▼
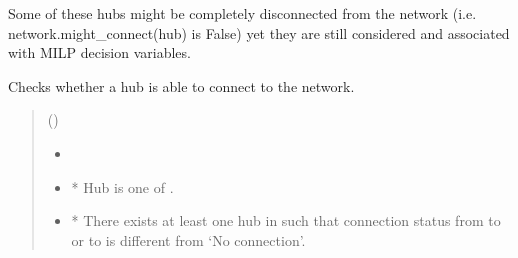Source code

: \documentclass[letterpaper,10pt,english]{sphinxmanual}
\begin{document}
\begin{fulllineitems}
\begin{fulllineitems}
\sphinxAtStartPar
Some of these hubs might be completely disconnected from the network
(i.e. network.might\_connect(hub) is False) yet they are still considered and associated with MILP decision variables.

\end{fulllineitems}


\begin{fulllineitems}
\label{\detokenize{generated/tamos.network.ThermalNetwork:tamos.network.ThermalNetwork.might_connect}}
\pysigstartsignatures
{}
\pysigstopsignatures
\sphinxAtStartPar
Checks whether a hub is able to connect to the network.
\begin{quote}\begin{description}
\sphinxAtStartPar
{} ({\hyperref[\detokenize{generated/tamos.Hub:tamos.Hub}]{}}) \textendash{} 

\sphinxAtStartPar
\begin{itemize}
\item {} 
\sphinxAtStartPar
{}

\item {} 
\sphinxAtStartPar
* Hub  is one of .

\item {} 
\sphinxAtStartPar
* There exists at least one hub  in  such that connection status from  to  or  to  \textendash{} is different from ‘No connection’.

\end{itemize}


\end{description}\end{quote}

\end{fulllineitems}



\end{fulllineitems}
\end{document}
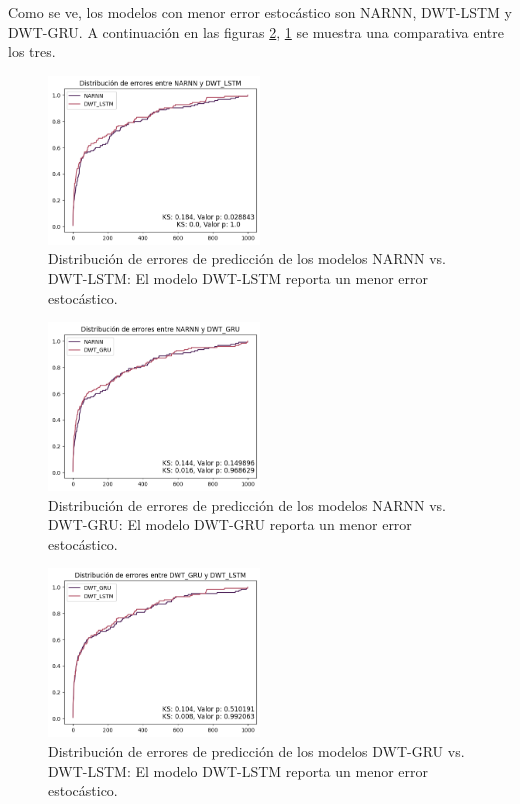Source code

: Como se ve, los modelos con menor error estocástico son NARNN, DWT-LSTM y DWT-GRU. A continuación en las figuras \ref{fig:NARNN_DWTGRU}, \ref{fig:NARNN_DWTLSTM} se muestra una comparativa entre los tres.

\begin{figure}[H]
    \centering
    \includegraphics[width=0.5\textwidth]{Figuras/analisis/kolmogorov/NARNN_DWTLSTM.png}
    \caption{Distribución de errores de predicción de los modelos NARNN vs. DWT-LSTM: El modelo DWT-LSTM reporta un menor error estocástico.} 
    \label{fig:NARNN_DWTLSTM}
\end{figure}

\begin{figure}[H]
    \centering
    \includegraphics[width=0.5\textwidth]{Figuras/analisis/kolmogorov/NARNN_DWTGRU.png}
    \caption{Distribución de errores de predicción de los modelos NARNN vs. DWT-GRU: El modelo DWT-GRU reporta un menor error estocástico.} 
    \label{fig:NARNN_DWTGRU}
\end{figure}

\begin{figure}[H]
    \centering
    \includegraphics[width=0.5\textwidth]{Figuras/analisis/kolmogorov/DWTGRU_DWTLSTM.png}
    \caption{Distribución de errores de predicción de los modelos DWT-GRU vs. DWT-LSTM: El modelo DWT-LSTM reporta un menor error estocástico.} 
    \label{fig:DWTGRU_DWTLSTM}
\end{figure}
▲
# Problem statement:
Identify the lines above that contain the word "kolmogorov", then copy them.

# Written response:
    \includegraphics[width=0.5\textwidth]{Figuras/analisis/kolmogorov/NARNN_DWTLSTM.png}
    \includegraphics[width=0.5\textwidth]{Figuras/analisis/kolmogorov/NARNN_DWTGRU.png}
    \includegraphics[width=0.5\textwidth]{Figuras/analisis/kolmogorov/DWTGRU_DWTLSTM.png}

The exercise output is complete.